Flounder in red wine

Ingredients

→ 800 G OF POTATOES
→ 8 BLACK PEPPER PEAS
→ 500-750 G OF FLOUNDER
→ 4 CLOVE BUDS
→ 2 TABLESPOONS BUTTER
→ 1 CUP FISH BROTH (OR WATER)
→ 1 CUP DRY RED WINE
→ 1 TABLESPOON WHEAT FLOUR
→ 1 ONION
→ 1 BAY LEAF
→ 1 PARSLEY ROOT (OR 3/4 TEASPOON DRY PARSLEY ROOT)

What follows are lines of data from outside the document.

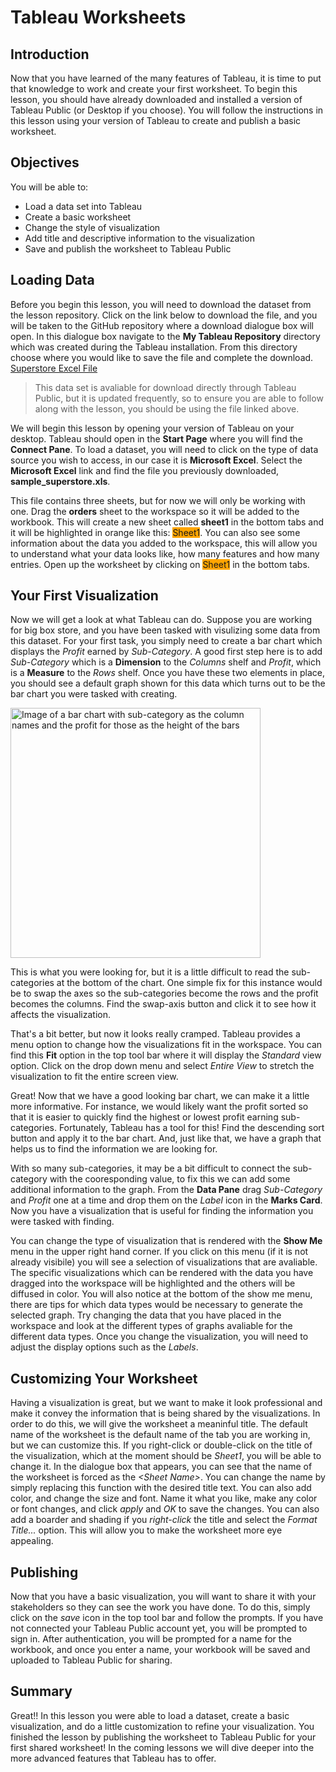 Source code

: # Tableau Worksheets

## Introduction
Now that you have learned of the many features of Tableau, it is time to put that knowledge to work and create your first worksheet. To begin this lesson, you should have already downloaded and installed a version of Tableau Public (or Desktop if you choose). You will follow the instructions in this lesson using your version of Tableau to create and publish a basic worksheet.

## Objectives
You will be able to: 
* Load a data set into Tableau
* Create a basic worksheet
* Change the style of visualization
* Add title and descriptive information to the visualization
* Save and publish the worksheet to Tableau Public


## Loading Data

Before you begin this lesson, you will need to download the dataset from the lesson repository. Click on the link below to download the file, and you will be taken to the GitHub repository where a download dialogue box will open. In this dialogue box navigate to the __My Tableau Repository__ directory which was created during the Tableau installation. From this directory choose where you would like to save the file and complete the download.
<a href="https://github.com/learn-co-curriculum/dsc-tableau-worksheets-lab/raw/main/data/sample_superstore.xls" download target="_blank" download="sample_superstore.xls">Superstore Excel File</a>  
> This data set is avaliable for download directly through Tableau Public, but it is updated frequently, so to ensure you are able to follow along with the lesson, you should be using the file linked above.

We will begin this lesson by opening your version of Tableau on your desktop. Tableau should open in the __Start Page__ where you will find the __Connect Pane__. To load a dataset, you will need to click on the type of data source you wish to access, in our case it is __Microsoft Excel__. Select the __Microsoft Excel__ link and find the file you previously downloaded, __sample_superstore.xls__.

This file contains three sheets, but for now we will only be working with one. Drag the __orders__ sheet to the workspace so it will be added to the workbook. This will create a new sheet called __sheet1__ in the bottom tabs and it will be highlighted in orange like this: <a style="background-color:orange">Sheet1</a>. You can also see some information about the data you added to the workspace, this will allow you to understand what your data looks like, how many features and how many entries. Open up the worksheet by clicking on <a style="background-color:orange">Sheet1</a> in the bottom tabs.

## Your First Visualization

Now we will get a look at what Tableau can do. Suppose you are working for big box store, and you have been tasked with visulizing some data from this dataset. For your first task, you simply need to create a bar chart which displays the _Profit_ earned by _Sub-Category_. A good first step here is to add _Sub-Category_ which is a __Dimension__ to the _Columns_ shelf and _Profit_, which is a __Measure__ to the _Rows_ shelf. Once you have these two elements in place, you should see a default graph shown for this data which turns out to be the bar chart you were tasked with creating. 

<img src="https://curriculum-content.s3.amazonaws.com/data-science/images/tableau/bar_chart.png" alt="Image of a bar chart with sub-category as the column names and the profit for those as the height of the bars" height=400px>

This is what you were looking for, but it is a little difficult to read the sub-categories at the bottom of the chart. One simple fix for this instance would be to swap the axes so the sub-categories become the rows and the profit becomes the columns. Find the swap-axis button and click it to see how it affects the visualization.

That's a bit better, but now it looks really cramped. Tableau provides a menu option to change how the visualizations fit in the workspace. You can find this __Fit__ option in the top tool bar where it will display the _Standard_ view option.  Click on the drop down menu and select _Entire View_ to stretch the visualization to fit the entire screen view.

Great! Now that we have a good looking bar chart, we can make it a little more informative. For instance, we would likely want the profit sorted so that it is easier to quickly find the highest or lowest profit earning sub-categories. Fortunately, Tableau has a tool for this! Find the descending sort button and apply it to the bar chart. And, just like that, we have a graph that helps us to find the information we are looking for.

With so many sub-categories, it may be a bit difficult to connect the sub-category with the cooresponding value, to fix this we can add some additional information to the graph. From the __Data Pane__ drag _Sub-Category_ and _Profit_ one at a time and drop them on the _Label_ icon in the __Marks Card__. Now you have a visualization that is useful for finding the information you were tasked with finding.

You can change the type of visualization that is rendered with the __Show Me__ menu in the upper right hand corner.  If you click on this menu (if it is not already visibile) you will see a selection of visualizations that are avaliable. The specific visualizations which can be rendered with the data you have dragged into the workspace will be highlighted and the others will be diffused in color. You will also notice at the bottom of the show me menu, there are tips for which data types would be necessary to generate the selected graph. Try changing the data that you have placed in the workspace and look at the different types of graphs avaliable for the different data types. Once you change the visualization, you will need to adjust the display options such as the _Labels_.

## Customizing Your Worksheet
Having a visualization is great, but we want to make it look professional and make it convey the information that is being shared by the visualizations. In order to do this, we will give the worksheet a meaninful title. The default name of the worksheet is the default name of the tab you are working in, but we can customize this. If you right-click or double-click on the title of the visualization, which at the moment should be _Sheet1_, you will be able to change it. In the dialogue box that appears, you can see that the name of the worksheet is forced as the _&lt;Sheet Name&gt;_. You can change the name by simply replacing this function with the desired title text.  You can also add color, and change the size and font. Name it what you like, make any color or font changes, and click _apply_ and _OK_ to save the changes. You can also add a boarder and shading if you _right-click_ the title and select the _Format Title..._ option. This will allow you to make the worksheet more eye appealing.

## Publishing
Now that you have a basic visualization, you will want to share it with your stakeholders so they can see the work you have done. To do this, simply click on the _save_ icon in the top tool bar and follow the prompts. If you have not connected your Tableau Public account yet, you will be prompted to sign in. After authentication, you will be prompted for a name for the workbook, and once you enter a name, your workbook will be saved and uploaded to Tableau Public for sharing.

## Summary
Great!! In this lesson you were able to load a dataset, create a basic visualization, and do a little customization to refine your visualization. You finished the lesson by publishing the worksheet to Tableau Public for your first shared worksheet! In the coming lessons we will dive deeper into the more advanced features that Tableau has to offer.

At the bottom of a saucepan or saucepan, put the peeled, washed and chopped parsley and onion, add cloves, pepper and bay leaf. On top of the roots, place the prepared and cut into pieces flounder with bone, salt and pour red dry wine and 1 cup of fish broth (or water). Cover the saucepan with a lid and cook for 15-20 minutes.

When the flounder is ready, pour the broth into another saucepan and prepare the sauce (add the flour browned in butter, diluted with boiled water, and warm everything together until thickened).  When serving, transfer the pieces of flounder to a warmed dish, garnish with boiled whole potatoes and pour the sauce filtered through a sieve.